### EXERCISE INSTRUCTIONS:
Skip the pictures. Copy all the rest of the records down exactly.

%%

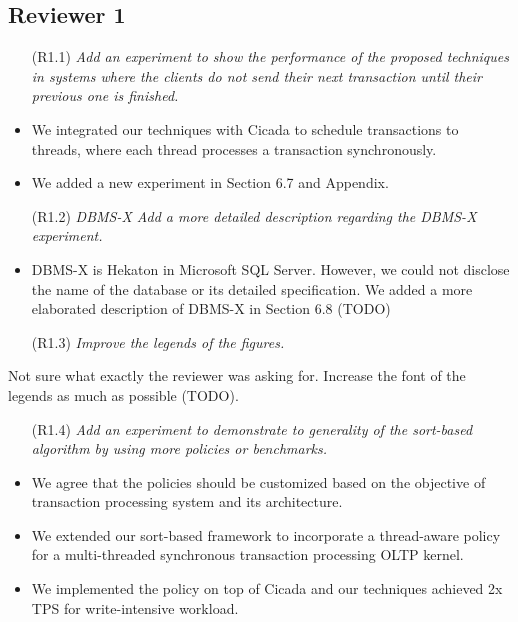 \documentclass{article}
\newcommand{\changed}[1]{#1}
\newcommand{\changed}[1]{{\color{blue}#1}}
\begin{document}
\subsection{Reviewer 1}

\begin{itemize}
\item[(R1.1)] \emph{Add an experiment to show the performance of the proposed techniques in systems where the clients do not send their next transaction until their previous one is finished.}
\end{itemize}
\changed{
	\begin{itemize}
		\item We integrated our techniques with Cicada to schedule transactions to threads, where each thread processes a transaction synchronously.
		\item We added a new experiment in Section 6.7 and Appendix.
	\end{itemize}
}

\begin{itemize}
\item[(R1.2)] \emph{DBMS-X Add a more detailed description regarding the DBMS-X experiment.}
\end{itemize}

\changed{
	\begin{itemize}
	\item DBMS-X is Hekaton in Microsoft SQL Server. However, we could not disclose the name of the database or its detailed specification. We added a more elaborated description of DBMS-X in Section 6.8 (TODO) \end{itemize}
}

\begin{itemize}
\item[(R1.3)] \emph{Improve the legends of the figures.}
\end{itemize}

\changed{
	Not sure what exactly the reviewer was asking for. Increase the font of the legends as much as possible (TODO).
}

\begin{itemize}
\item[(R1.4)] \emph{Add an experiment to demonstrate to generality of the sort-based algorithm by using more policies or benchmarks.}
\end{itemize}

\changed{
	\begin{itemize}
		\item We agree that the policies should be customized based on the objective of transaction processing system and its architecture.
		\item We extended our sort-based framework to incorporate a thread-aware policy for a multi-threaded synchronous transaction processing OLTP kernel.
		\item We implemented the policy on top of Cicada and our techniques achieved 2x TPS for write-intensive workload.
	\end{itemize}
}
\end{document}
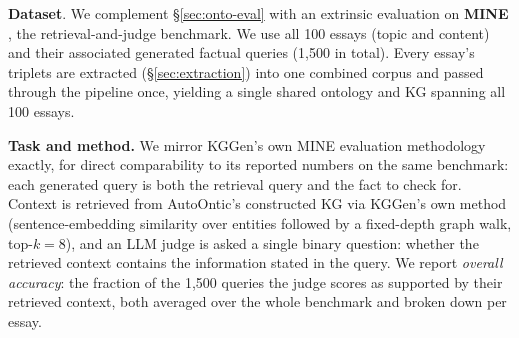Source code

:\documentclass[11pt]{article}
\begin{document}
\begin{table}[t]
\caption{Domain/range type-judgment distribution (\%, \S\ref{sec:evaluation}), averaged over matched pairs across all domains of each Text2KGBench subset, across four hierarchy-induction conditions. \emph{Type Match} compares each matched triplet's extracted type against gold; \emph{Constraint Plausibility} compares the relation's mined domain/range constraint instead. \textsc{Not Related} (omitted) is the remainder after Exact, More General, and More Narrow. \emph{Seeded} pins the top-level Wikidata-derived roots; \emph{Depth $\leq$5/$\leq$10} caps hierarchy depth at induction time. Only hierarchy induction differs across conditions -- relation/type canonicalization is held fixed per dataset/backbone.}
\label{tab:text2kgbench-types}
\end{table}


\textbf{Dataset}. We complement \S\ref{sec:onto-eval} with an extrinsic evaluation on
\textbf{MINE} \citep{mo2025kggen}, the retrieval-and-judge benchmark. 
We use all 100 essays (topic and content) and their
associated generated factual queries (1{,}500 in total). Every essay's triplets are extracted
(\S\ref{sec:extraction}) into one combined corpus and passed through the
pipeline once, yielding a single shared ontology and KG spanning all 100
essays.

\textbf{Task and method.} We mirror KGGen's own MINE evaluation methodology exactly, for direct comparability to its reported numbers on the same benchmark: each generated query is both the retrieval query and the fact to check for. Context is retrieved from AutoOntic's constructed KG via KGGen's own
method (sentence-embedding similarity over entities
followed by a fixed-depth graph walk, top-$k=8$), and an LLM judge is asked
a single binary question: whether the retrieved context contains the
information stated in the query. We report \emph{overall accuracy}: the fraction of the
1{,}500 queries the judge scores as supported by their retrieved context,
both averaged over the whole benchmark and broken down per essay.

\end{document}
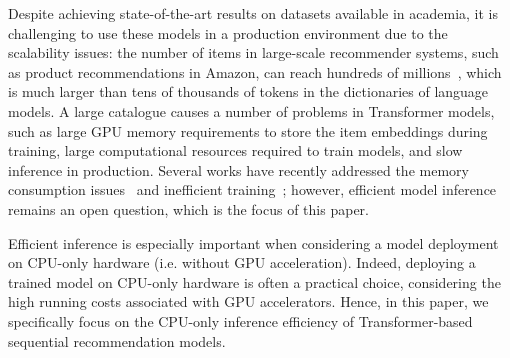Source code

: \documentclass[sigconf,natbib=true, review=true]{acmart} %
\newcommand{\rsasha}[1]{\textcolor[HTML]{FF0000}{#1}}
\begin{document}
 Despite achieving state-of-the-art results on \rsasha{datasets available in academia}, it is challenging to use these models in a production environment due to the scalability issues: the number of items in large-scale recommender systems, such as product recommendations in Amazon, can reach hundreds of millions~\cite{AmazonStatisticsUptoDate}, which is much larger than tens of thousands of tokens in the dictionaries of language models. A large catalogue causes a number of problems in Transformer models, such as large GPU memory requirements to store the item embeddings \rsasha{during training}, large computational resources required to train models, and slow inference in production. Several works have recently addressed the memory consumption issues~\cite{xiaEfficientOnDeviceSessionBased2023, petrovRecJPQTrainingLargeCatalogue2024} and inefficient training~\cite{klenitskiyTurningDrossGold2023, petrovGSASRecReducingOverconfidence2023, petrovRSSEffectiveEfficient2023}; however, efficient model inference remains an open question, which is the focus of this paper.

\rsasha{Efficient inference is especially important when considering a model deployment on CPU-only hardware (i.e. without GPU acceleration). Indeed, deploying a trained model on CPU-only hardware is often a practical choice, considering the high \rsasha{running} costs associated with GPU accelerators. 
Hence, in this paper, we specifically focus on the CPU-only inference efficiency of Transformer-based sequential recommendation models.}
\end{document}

%%

### REPLY TO THE EXERCISE:
 \documentclass{article}
\newcommand{\changed}[1]{#1}
\newcommand{\changed}[1]{{\color{blue}#1}}
\begin{document}
\subsection{Reviewer 1}

\begin{itemize}
\item[(R1.1)] \emph{Add an experiment to show the performance of the proposed techniques in systems where the clients do not send their next transaction until their previous one is finished.}
\end{itemize}
\changed{
	\begin{itemize}
		\item We integrated our techniques with Cicada to schedule transactions to threads, where each thread processes a transaction synchronously.
		\item We added a new experiment in Section 6.7 and Appendix.
	\end{itemize}
}

\begin{itemize}
\item[(R1.2)] \emph{DBMS-X Add a more detailed description regarding the DBMS-X experiment.}
\end{itemize}

\changed{
	\begin{itemize}
	\item DBMS-X is Hekaton in Microsoft SQL Server. However, we could not disclose the name of the database or its detailed specification. We added a more elaborated description of DBMS-X in Section 6.8 (TODO) \end{itemize}
}

\begin{itemize}
\item[(R1.3)] \emph{Improve the legends of the figures.}
\end{itemize}

\changed{
	Not sure what exactly the reviewer was asking for. Increase the font of the legends as much as possible (TODO).
}

\begin{itemize}
\item[(R1.4)] \emph{Add an experiment to demonstrate to generality of the sort-based algorithm by using more policies or benchmarks.}
\end{itemize}

\changed{
	\begin{itemize}
		\item We agree that the policies should be customized based on the objective of transaction processing system and its architecture.
		\item We extended our sort-based framework to incorporate a thread-aware policy for a multi-threaded synchronous transaction processing OLTP kernel.
		\item We implemented the policy on top of Cicada and our techniques achieved 2x TPS for write-intensive workload.
	\end{itemize}
}
\end{document}
Source code

:\documentclass[11pt]{article}
\begin{document}
\begin{table}[t]
\caption{Domain/range type-judgment distribution (\%, \S\ref{sec:evaluation}), averaged over matched pairs across all domains of each Text2KGBench subset, across four hierarchy-induction conditions. \emph{Type Match} compares each matched triplet's extracted type against gold; \emph{Constraint Plausibility} compares the relation's mined domain/range constraint instead. \textsc{Not Related} (omitted) is the remainder after Exact, More General, and More Narrow. \emph{Seeded} pins the top-level Wikidata-derived roots; \emph{Depth $\leq$5/$\leq$10} caps hierarchy depth at induction time. Only hierarchy induction differs across conditions -- relation/type canonicalization is held fixed per dataset/backbone.}
\label{tab:text2kgbench-types}
\end{table}


\textbf{Dataset}. We complement \S\ref{sec:onto-eval} with an extrinsic evaluation on
\textbf{MINE} \citep{mo2025kggen}, the retrieval-and-judge benchmark. 
We use all 100 essays (topic and content) and their
associated generated factual queries (1{,}500 in total). Every essay's triplets are extracted
(\S\ref{sec:extraction}) into one combined corpus and passed through the
pipeline once, yielding a single shared ontology and KG spanning all 100
essays.

\textbf{Task and method.} We mirror KGGen's own MINE evaluation methodology exactly, for direct comparability to its reported numbers on the same benchmark: each generated query is both the retrieval query and the fact to check for. Context is retrieved from AutoOntic's constructed KG via KGGen's own
method (sentence-embedding similarity over entities
followed by a fixed-depth graph walk, top-$k=8$), and an LLM judge is asked
a single binary question: whether the retrieved context contains the
information stated in the query. We report \emph{overall accuracy}: the fraction of the
1{,}500 queries the judge scores as supported by their retrieved context,
both averaged over the whole benchmark and broken down per essay.

\end{document}
Source code

: \documentclass[sigconf,natbib=true, review=true]{acmart} %
\newcommand{\rsasha}[1]{\textcolor[HTML]{FF0000}{#1}}
\begin{document}
 Despite achieving state-of-the-art results on \rsasha{datasets available in academia}, it is challenging to use these models in a production environment due to the scalability issues: the number of items in large-scale recommender systems, such as product recommendations in Amazon, can reach hundreds of millions~\cite{AmazonStatisticsUptoDate}, which is much larger than tens of thousands of tokens in the dictionaries of language models. A large catalogue causes a number of problems in Transformer models, such as large GPU memory requirements to store the item embeddings \rsasha{during training}, large computational resources required to train models, and slow inference in production. Several works have recently addressed the memory consumption issues~\cite{xiaEfficientOnDeviceSessionBased2023, petrovRecJPQTrainingLargeCatalogue2024} and inefficient training~\cite{klenitskiyTurningDrossGold2023, petrovGSASRecReducingOverconfidence2023, petrovRSSEffectiveEfficient2023}; however, efficient model inference remains an open question, which is the focus of this paper.

\rsasha{Efficient inference is especially important when considering a model deployment on CPU-only hardware (i.e. without GPU acceleration). Indeed, deploying a trained model on CPU-only hardware is often a practical choice, considering the high \rsasha{running} costs associated with GPU accelerators. 
Hence, in this paper, we specifically focus on the CPU-only inference efficiency of Transformer-based sequential recommendation models.}
\end{document}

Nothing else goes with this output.